John Palmer (1769-1840) was a Fellow of St John’s College and the Sir Thomas Adams Professor of Arabic at Cambridge.
1 box containing loose manuscript papers relating to the Arabic language and its grammar originally in a single bundle.
1. Small empty paper wrapper, addressed to the Rev’d J. Palmer, St John’s College, and marked ‘Catalogue of Dr Craven’s arabic books’.
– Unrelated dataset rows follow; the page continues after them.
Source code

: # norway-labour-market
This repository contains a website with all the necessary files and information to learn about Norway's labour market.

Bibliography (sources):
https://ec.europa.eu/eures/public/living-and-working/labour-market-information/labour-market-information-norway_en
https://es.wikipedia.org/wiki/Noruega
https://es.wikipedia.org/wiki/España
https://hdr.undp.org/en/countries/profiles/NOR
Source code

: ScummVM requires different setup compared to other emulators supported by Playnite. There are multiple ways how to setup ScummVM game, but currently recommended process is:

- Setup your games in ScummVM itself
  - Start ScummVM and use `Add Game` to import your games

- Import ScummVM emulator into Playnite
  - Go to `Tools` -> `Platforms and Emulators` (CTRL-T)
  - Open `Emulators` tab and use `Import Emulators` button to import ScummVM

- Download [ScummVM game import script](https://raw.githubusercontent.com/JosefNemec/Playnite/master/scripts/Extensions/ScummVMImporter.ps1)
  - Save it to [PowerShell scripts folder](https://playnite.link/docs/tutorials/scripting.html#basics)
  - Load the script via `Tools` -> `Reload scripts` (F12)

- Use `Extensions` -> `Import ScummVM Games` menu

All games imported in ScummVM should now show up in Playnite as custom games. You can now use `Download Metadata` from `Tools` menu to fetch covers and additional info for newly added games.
2. Loose gathering of six folded leaves, plus a half leaf. Titled on the front in capitals ‘An exposition of the several truths of the Christian religion translated from the Arabic printed in the year 1728, to which were added an abridgement of the sacred chronology. And with the Apostle’s creed and the ten commandments and the Lord’s prayer all published in Arabic and have been translated. The gathering is numbered up to page 18, with 4 blank pages. The loose leaf is laid out like a title page, saying ‘An abridgement of sacred chronology, with the Apostles creed & the ten commandments of God, and the Lord’s prayer and also an Exposition of the several truths of the Christian religion. Translated from the Arabic. Printed in the year 1728.’ The verso is numbered page 1 and contains the start of “Chapter [ or Section] the first”.
3. Five bifolia sewn together to form small booklet, labelled on the front cover “Libri Orient: citat”. Contains references to page numbers within publications, mostly written on rectos only. One verso used.
4. 24 bifolia sewn together to form small booklet of 94 pages, labelled on front cover “Libri Orientakl : Med: in Bibl: Academ: Cant:”. A list of contents is written on the verso of the front cover, indicating a subject arrangement. The booklet contains bibliographical references for oriental manuscripts, together with their University Library classmarks.
5. Loose bifolia, numbered 1-4, 1-8, plus a single unnumbered bifolium. Neatly written information concerning the Arabic language.
6. Small notebook in marbled paper wrapper, containing an arabic grammar. A note on an enclosed loose leaf explains that this grammar is constructed on the basis of that of Erpenius [i.e. Thomas van Erpe (1584-1624)] with some improvements resulting from study and personal intercourse with countries in which the language is spoken. Only the first half of the notebook is used.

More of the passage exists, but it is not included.